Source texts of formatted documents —
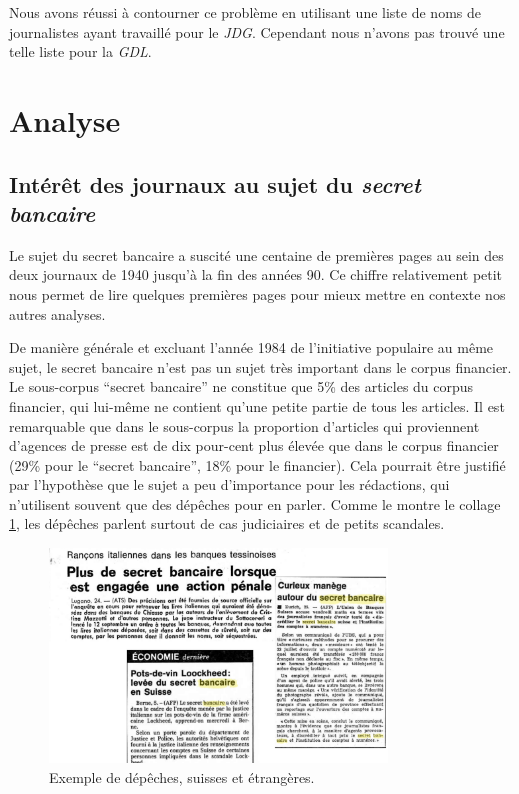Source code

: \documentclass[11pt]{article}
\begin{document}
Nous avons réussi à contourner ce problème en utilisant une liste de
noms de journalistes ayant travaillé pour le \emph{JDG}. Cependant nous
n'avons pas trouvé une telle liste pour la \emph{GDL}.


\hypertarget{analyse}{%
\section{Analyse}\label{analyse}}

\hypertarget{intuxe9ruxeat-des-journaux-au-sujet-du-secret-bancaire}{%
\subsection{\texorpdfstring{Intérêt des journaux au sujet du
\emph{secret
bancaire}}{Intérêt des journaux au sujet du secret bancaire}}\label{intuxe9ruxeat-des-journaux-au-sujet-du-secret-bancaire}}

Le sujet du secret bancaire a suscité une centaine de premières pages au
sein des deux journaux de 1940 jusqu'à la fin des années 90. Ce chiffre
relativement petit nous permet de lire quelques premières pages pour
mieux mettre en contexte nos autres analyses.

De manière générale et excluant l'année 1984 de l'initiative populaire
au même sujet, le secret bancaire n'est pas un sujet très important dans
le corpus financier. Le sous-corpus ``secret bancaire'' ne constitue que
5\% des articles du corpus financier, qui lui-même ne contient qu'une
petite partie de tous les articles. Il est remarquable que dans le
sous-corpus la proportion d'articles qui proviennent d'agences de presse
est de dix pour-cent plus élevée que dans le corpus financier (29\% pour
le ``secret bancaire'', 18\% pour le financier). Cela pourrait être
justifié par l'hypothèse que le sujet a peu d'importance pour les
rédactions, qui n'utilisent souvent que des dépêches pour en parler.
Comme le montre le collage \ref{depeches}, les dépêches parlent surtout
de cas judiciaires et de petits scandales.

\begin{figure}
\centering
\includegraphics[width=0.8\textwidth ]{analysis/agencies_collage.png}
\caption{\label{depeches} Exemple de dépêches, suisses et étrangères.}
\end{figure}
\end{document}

Work order — Would it be possible to print the records above verbatim, pictures omitted?

Answer to this problem —
Source code

: \documentclass[11pt]{article}
\begin{document}
Nous avons réussi à contourner ce problème en utilisant une liste de
noms de journalistes ayant travaillé pour le \emph{JDG}. Cependant nous
n'avons pas trouvé une telle liste pour la \emph{GDL}.


\hypertarget{analyse}{%
\section{Analyse}\label{analyse}}

\hypertarget{intuxe9ruxeat-des-journaux-au-sujet-du-secret-bancaire}{%
\subsection{\texorpdfstring{Intérêt des journaux au sujet du
\emph{secret
bancaire}}{Intérêt des journaux au sujet du secret bancaire}}\label{intuxe9ruxeat-des-journaux-au-sujet-du-secret-bancaire}}

Le sujet du secret bancaire a suscité une centaine de premières pages au
sein des deux journaux de 1940 jusqu'à la fin des années 90. Ce chiffre
relativement petit nous permet de lire quelques premières pages pour
mieux mettre en contexte nos autres analyses.

De manière générale et excluant l'année 1984 de l'initiative populaire
au même sujet, le secret bancaire n'est pas un sujet très important dans
le corpus financier. Le sous-corpus ``secret bancaire'' ne constitue que
5\% des articles du corpus financier, qui lui-même ne contient qu'une
petite partie de tous les articles. Il est remarquable que dans le
sous-corpus la proportion d'articles qui proviennent d'agences de presse
est de dix pour-cent plus élevée que dans le corpus financier (29\% pour
le ``secret bancaire'', 18\% pour le financier). Cela pourrait être
justifié par l'hypothèse que le sujet a peu d'importance pour les
rédactions, qui n'utilisent souvent que des dépêches pour en parler.
Comme le montre le collage \ref{depeches}, les dépêches parlent surtout
de cas judiciaires et de petits scandales.

\begin{figure}
\centering
\includegraphics[width=0.8\textwidth ]{analysis/agencies_collage.png}
\caption{\label{depeches} Exemple de dépêches, suisses et étrangères.}
\end{figure}
\end{document}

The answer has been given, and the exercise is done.